* Required work *
Your job is to give again, exactly and with no additions, the lines in the records below from the one with "- 📫 How to reach me ..." through the one with "- applicaiton-common-local.yml", both included. Omit the pictures.

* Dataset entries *
━━━

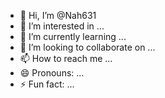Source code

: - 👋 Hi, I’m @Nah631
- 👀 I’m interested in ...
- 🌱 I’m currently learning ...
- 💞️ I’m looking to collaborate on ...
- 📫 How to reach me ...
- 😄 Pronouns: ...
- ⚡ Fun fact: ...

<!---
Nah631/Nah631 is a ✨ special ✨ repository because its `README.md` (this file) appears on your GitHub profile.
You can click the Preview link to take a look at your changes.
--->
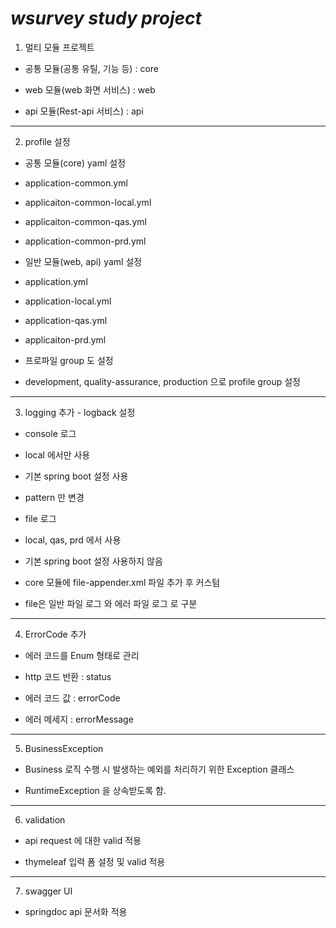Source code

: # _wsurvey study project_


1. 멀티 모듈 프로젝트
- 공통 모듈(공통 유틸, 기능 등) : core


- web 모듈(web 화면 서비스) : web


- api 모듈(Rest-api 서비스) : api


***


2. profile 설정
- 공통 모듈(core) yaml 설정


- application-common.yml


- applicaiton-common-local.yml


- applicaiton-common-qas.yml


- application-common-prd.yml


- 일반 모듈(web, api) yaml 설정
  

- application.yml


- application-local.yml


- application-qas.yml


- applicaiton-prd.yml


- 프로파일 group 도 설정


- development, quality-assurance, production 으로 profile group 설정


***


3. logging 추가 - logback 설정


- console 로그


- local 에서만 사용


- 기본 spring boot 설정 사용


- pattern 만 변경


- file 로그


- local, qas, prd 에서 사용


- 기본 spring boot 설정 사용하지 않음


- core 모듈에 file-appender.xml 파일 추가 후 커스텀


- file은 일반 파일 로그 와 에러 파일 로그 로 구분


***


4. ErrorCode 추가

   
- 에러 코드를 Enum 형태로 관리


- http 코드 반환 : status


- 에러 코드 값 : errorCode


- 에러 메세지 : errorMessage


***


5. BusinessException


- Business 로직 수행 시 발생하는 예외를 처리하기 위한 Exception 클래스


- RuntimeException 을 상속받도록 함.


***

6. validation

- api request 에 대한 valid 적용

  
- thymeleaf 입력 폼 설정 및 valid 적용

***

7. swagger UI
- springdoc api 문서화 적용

━━━

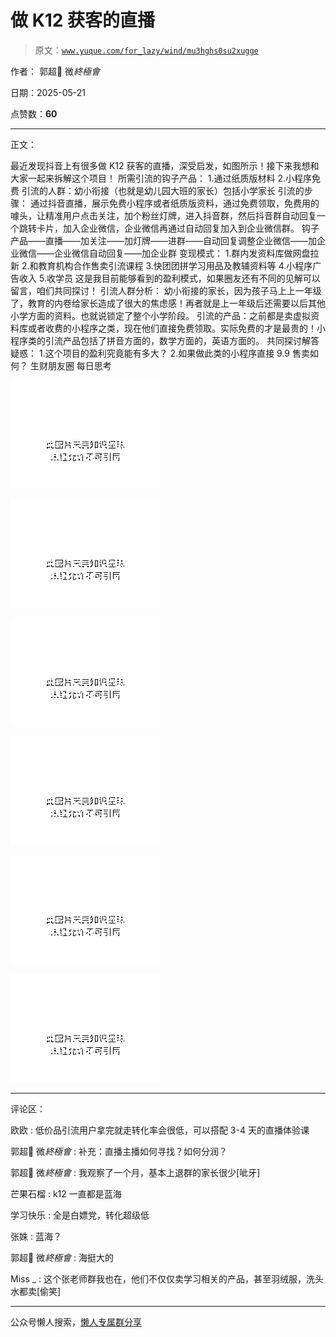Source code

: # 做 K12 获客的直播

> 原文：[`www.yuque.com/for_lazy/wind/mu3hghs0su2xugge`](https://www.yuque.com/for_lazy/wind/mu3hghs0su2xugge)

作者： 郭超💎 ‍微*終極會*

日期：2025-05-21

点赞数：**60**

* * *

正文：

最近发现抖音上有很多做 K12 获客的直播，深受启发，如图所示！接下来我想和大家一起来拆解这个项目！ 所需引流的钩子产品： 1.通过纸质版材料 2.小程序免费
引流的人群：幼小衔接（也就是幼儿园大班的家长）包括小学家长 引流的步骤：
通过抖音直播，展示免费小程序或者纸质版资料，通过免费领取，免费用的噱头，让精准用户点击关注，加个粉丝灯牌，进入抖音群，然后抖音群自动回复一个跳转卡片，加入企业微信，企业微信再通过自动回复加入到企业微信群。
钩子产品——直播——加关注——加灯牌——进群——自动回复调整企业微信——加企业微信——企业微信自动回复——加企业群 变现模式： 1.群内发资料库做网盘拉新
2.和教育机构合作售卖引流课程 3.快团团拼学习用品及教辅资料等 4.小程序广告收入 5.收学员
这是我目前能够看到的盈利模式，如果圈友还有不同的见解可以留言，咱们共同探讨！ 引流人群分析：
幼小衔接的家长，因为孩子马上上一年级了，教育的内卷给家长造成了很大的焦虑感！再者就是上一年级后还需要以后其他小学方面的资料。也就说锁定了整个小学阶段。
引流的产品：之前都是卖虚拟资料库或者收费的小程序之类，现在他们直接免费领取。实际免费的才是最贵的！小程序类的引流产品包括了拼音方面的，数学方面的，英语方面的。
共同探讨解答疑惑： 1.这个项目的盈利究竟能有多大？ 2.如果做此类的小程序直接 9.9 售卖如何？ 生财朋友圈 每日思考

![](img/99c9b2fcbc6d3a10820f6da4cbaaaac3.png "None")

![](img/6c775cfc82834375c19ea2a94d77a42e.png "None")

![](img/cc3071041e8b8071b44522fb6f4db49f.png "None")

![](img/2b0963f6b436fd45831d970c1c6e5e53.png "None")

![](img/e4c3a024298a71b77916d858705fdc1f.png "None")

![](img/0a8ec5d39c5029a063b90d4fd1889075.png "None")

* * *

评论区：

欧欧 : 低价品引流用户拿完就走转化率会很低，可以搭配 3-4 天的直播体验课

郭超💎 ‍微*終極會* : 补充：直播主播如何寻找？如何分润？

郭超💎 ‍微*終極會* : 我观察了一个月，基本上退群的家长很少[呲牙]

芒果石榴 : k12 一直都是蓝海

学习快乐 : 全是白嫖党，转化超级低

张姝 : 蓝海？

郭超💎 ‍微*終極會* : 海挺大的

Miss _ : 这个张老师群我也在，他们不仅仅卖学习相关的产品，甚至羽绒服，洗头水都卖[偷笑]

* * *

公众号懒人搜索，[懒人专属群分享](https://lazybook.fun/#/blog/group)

━━━

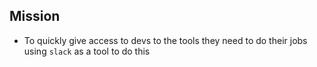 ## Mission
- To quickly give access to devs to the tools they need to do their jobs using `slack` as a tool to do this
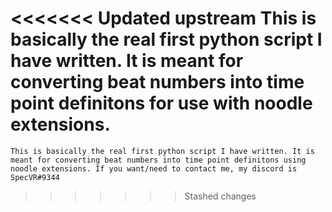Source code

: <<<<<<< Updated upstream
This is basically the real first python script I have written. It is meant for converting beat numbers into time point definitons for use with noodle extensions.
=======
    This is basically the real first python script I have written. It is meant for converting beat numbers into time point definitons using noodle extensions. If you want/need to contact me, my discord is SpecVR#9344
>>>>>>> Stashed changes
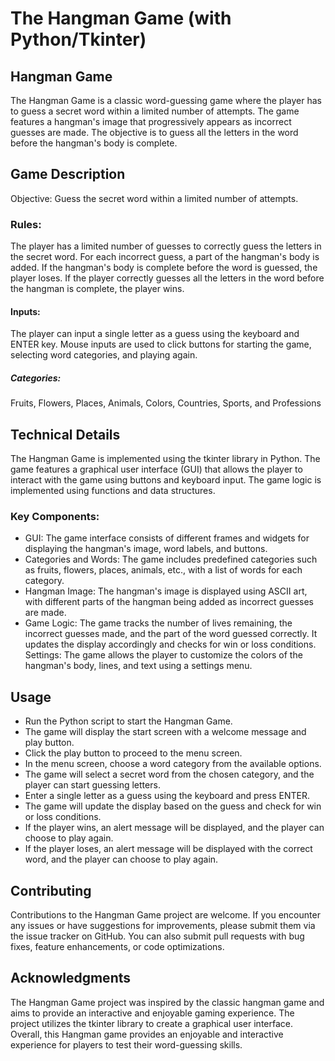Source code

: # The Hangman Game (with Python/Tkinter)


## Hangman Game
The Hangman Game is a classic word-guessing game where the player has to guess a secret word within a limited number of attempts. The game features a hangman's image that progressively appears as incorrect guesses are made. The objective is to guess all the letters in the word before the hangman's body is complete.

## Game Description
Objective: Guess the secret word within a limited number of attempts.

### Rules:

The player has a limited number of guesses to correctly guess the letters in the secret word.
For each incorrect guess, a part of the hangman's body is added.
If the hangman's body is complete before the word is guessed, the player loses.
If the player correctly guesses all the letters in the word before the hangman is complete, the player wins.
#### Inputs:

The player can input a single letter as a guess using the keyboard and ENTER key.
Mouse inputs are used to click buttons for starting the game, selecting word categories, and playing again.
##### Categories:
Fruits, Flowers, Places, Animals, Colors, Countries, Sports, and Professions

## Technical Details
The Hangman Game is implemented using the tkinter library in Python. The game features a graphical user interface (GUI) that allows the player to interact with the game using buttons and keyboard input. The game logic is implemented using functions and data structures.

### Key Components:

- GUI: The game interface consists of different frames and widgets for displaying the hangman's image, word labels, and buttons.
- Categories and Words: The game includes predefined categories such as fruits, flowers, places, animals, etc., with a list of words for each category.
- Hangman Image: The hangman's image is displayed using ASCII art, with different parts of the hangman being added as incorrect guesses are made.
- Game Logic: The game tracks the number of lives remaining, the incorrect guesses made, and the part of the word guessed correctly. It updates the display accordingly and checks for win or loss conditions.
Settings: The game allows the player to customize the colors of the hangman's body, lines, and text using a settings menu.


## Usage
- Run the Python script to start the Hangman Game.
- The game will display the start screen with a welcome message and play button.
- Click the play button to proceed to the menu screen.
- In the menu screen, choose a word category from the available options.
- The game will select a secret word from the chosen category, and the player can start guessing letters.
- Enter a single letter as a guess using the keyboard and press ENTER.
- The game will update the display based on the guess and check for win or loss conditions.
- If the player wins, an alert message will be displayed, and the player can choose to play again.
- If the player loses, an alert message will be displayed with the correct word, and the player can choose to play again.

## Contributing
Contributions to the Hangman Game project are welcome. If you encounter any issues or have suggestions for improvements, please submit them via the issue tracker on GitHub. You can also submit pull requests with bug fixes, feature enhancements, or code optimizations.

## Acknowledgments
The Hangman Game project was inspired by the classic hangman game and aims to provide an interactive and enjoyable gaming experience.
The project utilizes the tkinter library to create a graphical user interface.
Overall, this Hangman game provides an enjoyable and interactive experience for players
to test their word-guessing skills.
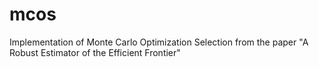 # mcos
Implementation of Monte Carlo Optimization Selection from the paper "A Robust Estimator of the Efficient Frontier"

━━━

* Your solution *
- 📫 How to reach me ...
- 😄 Pronouns: ...
- ⚡ Fun fact: ...

<!---
Nah631/Nah631 is a ✨ special ✨ repository because its `README.md` (this file) appears on your GitHub profile.
You can click the Preview link to take a look at your changes.
--->
Source code

: # _wsurvey study project_


1. 멀티 모듈 프로젝트
- 공통 모듈(공통 유틸, 기능 등) : core


- web 모듈(web 화면 서비스) : web


- api 모듈(Rest-api 서비스) : api


***


2. profile 설정
- 공통 모듈(core) yaml 설정


- application-common.yml


- applicaiton-common-local.yml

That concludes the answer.